In the United States, there is essentially no significant risk that the Federal Reserve’s stance could be changed in the short term by personnel appointments made by the current U.S. president. The members of the Board of Governors have a long term of office, lasting fourteen years. For President Trump, the personnel selection process would probably take too long, as the terms of office of most of the current Fed governors are longer than Donald Trump’s term as U.S. president. If Trump were to replace Fed Chairman Jerome Powell—which he has threatened to do on several occasions—only one of the Federal Open Market Committee’s (FOMC) twelve votes would be affected. If this were to happen, under normal circumstances one would expect all other FOMC members to support the Fed’s independence.
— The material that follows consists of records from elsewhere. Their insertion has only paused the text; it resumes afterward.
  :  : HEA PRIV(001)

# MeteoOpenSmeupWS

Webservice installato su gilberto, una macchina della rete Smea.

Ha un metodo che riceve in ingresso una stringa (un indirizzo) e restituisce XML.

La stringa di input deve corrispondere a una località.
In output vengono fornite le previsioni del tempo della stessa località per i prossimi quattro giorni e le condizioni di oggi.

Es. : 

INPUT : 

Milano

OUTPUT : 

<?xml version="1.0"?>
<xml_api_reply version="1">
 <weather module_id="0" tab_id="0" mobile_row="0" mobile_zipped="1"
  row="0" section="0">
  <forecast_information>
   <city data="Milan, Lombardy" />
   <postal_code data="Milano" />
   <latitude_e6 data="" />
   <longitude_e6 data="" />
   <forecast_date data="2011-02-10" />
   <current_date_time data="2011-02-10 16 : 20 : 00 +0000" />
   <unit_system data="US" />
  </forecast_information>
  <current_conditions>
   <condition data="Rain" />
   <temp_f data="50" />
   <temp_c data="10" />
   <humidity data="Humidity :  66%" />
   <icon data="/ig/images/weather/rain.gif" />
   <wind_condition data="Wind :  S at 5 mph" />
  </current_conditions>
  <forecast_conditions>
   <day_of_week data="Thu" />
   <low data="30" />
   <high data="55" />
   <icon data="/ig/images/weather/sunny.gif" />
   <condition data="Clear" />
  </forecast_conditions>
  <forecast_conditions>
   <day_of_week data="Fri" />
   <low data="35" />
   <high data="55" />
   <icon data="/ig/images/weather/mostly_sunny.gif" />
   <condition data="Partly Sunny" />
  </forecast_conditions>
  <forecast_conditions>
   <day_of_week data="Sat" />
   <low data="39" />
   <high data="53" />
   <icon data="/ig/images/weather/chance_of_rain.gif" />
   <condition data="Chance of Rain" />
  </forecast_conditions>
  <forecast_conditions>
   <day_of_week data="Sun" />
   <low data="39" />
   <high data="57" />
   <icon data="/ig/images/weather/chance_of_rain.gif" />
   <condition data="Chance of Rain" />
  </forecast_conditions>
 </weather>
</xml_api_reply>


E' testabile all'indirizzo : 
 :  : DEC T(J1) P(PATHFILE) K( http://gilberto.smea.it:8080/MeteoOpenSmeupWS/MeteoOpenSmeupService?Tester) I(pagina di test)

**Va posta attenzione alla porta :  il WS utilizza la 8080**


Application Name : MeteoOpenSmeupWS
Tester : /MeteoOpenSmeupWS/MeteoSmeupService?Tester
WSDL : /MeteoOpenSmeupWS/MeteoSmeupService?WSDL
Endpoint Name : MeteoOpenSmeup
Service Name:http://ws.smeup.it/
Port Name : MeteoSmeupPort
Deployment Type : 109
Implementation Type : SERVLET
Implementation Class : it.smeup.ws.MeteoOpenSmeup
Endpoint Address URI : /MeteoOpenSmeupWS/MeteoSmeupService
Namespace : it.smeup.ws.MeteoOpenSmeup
However, this is no longer certain. Following Adriana Kugler’s voluntary resignation a little over a month ago, Stephen Miran, a Trump confidant, is likely to join the Board of Governors. Miran has his own ideas about restructuring the Fed. He documented these in a research paper (Reform the Federal Reserve’s Governance to Deliver Better Monetary Outcomes) published in 2024, before he became an advisor to Trump. Following Lisa Cook’s dismissal, another position would need to be filled, provided Trump’s decision is upheld in court. In any case, the past few weeks have increased the likelihood that the Federal Reserve’s personnel structure could be changed in line with the U.S. president’s wishes.
Fiscal dominance
High levels of government debt pose a major threat to the independence and ability of a central bank to act. This can result in what is known as fiscal dominance: if debt rises so sharply that governments can no longer finance themselves on the capital market at reasonable terms without the help of their own central bank, the central bank may be forced to take monetary policy measures that it would not take with respect to its original monetary policy mandate. This requires neither political pressure nor political directives. The central bank acts “voluntarily” in this way and is thus forced to risk higher inflation rates in order to avert even greater damage, such as debt or financial crises.
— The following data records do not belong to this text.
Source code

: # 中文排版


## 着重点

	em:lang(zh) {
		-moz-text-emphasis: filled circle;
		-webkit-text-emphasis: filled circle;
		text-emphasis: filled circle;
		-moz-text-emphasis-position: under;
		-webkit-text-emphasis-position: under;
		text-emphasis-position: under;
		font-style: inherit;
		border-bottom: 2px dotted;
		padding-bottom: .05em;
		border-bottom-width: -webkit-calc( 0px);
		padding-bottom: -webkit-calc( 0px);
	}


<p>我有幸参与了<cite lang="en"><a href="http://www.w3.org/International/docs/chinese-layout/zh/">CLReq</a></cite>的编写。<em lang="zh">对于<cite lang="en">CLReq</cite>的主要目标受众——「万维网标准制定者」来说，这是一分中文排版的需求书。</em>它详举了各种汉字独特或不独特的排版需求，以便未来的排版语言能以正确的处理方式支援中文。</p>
The United States, the eurozone, and Japan have all experienced episodes of fiscal dominance in recent years. The best protection against such fiscal dominance is credible fiscal rules (e.g., debt brakes) that effectively limit debt-financed government spending. The comparatively low levels of government debt in countries with debt brakes (Switzerland, Germany) are no coincidence.
Outlook
It is beneficial to transfer responsibility for monetary policy to a politically independent central bank, whose primary concern is to ensure monetary stability. Experience shows that an independent central bank has a positive effect on price stability and economic development. If, on the other hand, responsibility for money and currency were placed in the hands of politicians, or at least within their sphere of influence, there would be a high risk of a loose, inflationary monetary policy that would also damage the external value of the currency. The attacks on the independence of the Federal Reserve are therefore playing with fire.